Getting Started with Zola

published:

tags: [ #zola, #static-sites, #getting-started ]

Zola is a fast static site generator written in Rust. Unlike Hugo or Jekyll, Zola ships as a single binary with no dependencies — no need for Ruby, Node.js, or Go runtimes.

Why Zola?

There are plenty of static site generators out there, so why choose Zola?

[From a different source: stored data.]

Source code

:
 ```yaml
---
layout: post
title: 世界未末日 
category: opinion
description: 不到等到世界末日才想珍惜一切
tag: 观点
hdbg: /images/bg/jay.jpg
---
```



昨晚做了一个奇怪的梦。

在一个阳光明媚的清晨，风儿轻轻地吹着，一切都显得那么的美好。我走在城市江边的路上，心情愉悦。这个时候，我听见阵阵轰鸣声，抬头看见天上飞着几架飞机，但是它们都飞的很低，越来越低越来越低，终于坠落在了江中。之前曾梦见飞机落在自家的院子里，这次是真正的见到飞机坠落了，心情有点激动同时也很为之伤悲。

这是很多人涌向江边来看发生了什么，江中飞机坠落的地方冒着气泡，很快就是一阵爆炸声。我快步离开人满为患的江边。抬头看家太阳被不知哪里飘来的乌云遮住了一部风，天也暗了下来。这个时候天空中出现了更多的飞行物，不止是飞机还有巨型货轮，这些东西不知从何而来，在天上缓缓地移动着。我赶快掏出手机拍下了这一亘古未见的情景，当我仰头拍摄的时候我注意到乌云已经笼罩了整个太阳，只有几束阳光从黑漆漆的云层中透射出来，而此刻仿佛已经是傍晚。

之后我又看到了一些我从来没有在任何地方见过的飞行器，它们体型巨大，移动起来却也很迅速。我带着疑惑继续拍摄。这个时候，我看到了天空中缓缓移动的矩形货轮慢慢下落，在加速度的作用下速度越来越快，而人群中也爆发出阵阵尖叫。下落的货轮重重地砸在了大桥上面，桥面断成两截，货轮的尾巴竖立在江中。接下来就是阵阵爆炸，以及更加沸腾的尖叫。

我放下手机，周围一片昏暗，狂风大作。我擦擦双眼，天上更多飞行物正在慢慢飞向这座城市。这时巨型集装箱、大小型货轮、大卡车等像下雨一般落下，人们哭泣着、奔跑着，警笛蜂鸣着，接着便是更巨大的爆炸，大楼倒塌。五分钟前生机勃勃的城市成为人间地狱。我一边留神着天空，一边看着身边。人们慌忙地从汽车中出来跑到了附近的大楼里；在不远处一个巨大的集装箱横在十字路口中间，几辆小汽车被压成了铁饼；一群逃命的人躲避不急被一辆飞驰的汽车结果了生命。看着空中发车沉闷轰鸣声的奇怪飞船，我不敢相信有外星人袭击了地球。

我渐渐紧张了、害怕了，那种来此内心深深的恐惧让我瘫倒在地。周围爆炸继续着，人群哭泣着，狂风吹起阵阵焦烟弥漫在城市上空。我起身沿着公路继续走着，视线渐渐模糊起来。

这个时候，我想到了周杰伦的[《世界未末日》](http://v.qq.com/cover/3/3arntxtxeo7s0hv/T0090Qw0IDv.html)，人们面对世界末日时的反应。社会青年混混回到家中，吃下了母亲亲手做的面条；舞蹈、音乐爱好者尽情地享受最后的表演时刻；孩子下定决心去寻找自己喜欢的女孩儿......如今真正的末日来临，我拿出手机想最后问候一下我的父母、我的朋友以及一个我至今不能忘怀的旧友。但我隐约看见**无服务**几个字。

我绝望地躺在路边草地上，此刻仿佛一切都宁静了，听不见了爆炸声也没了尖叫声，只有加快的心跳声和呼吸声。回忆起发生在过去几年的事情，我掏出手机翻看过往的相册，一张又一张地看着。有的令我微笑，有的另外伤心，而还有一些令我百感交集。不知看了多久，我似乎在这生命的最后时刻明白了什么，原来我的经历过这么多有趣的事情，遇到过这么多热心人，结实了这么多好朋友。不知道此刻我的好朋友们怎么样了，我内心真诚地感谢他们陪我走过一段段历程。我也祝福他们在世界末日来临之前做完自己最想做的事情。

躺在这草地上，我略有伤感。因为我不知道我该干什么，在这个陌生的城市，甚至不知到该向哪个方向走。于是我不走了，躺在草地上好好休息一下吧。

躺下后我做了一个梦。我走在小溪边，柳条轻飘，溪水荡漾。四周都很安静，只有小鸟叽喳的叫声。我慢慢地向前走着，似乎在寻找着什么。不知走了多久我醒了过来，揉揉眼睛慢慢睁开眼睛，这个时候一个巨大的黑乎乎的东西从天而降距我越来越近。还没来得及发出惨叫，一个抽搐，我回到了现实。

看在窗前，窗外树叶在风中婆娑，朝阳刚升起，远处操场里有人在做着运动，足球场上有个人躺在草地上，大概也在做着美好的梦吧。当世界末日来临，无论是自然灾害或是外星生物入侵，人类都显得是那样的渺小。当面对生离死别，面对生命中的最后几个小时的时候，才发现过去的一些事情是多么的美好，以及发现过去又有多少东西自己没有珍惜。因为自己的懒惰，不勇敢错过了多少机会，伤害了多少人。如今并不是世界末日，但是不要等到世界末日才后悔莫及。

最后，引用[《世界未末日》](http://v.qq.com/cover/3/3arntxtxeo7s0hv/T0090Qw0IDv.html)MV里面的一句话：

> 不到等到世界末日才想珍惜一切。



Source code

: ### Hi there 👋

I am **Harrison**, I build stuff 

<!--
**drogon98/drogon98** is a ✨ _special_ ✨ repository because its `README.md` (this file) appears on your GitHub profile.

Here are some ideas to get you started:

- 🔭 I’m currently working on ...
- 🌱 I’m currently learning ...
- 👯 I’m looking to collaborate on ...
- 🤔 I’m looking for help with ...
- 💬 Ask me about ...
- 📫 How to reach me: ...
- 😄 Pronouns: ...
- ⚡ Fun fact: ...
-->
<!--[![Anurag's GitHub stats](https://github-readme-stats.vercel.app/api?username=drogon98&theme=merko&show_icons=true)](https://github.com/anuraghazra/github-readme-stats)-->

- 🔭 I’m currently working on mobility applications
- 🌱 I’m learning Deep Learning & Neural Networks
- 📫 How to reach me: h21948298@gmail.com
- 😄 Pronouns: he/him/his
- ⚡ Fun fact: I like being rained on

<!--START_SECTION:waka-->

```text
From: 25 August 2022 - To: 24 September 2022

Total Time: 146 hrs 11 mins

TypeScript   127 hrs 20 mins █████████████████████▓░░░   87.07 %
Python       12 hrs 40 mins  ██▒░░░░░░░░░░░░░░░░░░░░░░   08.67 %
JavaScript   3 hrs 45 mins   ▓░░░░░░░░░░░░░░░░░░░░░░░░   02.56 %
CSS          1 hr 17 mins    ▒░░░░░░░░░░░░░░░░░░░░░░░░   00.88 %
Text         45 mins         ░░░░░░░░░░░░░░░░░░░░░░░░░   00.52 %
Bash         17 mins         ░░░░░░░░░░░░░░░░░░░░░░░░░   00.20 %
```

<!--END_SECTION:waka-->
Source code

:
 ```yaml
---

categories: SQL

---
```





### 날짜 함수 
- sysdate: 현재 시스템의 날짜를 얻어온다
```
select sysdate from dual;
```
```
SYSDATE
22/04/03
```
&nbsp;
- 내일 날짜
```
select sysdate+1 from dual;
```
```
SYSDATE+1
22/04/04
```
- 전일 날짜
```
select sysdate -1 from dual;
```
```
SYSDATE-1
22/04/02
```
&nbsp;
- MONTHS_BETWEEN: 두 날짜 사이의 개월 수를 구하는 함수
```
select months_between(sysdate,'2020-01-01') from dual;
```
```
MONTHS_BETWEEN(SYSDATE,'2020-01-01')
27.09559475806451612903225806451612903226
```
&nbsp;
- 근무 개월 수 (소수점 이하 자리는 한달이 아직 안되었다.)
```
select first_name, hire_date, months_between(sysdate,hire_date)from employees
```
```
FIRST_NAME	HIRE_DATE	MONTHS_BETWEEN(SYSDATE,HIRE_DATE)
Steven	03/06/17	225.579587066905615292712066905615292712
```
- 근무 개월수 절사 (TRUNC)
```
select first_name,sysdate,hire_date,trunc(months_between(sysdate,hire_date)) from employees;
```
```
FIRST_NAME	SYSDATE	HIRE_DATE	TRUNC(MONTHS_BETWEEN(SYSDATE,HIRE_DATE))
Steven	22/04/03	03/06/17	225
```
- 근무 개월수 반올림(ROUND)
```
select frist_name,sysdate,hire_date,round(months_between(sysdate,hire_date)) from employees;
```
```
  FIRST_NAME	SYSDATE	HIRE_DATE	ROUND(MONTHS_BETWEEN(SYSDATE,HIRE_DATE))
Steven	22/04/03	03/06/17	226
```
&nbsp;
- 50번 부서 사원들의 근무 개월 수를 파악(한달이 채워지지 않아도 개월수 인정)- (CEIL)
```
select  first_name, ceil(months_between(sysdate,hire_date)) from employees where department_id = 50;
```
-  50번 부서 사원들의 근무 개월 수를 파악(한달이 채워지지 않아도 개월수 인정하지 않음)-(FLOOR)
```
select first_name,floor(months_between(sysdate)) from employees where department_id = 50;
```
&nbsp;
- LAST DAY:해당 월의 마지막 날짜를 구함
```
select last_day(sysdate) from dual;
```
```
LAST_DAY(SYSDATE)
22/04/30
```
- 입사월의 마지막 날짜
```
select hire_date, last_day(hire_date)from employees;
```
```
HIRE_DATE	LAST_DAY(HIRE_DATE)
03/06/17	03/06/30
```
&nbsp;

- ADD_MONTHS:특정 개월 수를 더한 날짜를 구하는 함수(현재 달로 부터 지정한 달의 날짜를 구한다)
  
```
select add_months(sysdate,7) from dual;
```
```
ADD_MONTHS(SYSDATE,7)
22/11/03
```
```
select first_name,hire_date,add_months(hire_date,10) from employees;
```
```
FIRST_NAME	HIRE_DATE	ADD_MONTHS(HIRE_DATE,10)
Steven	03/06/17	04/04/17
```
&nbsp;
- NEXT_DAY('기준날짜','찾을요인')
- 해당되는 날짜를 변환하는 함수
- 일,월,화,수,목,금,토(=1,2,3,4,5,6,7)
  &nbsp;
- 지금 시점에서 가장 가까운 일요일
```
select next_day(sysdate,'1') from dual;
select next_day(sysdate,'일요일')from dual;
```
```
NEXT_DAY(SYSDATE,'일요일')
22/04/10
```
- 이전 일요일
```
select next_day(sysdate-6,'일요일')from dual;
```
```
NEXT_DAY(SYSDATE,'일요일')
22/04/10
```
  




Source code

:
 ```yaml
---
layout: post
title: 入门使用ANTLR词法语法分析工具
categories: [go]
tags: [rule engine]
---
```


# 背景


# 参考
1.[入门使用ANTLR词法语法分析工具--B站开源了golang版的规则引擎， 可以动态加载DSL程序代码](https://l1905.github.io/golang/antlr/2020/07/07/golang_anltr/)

  • Speed — Zola is incredibly fast, building most sites in milliseconds.
  • Single binary — Download one file and you're ready to go. No package managers, no runtime dependencies.
  • Built-in features — Sass compilation, syntax highlighting, search indexing, and feed generation are all included out of the box.
  • Tera templates — Zola uses the Tera templating engine, which has a familiar syntax if you've used Jinja2 or Twig.

Project Structure

A typical Zola project looks like this:

my-site/
├── config.toml
├── content/
│   └── blog/
│       ├── _index.md
│       └── my-first-post.md
├── static/
├── templates/
└── themes/
  • config.toml — Site-wide configuration (title, base URL, theme, etc.)
  • content/ — Markdown files organized into sections
  • static/ — Files copied as-is to the output (images, fonts, etc.)
  • templates/ — Tera templates for rendering pages
  • themes/ — Third-party themes installed as git submodules

Creating Content

Content in Zola is written in Markdown with TOML front matter. Every Markdown file starts with a +++ delimited block:

+++
title = "My Post Title"
date = 2026-02-10
description = "A short summary of the post."
[taxonomies]
tags = ["example"]
+++

Your content goes here.

The <!-- more --> comment can be used to define where the summary ends and the full content begins, which is useful for blog listing pages.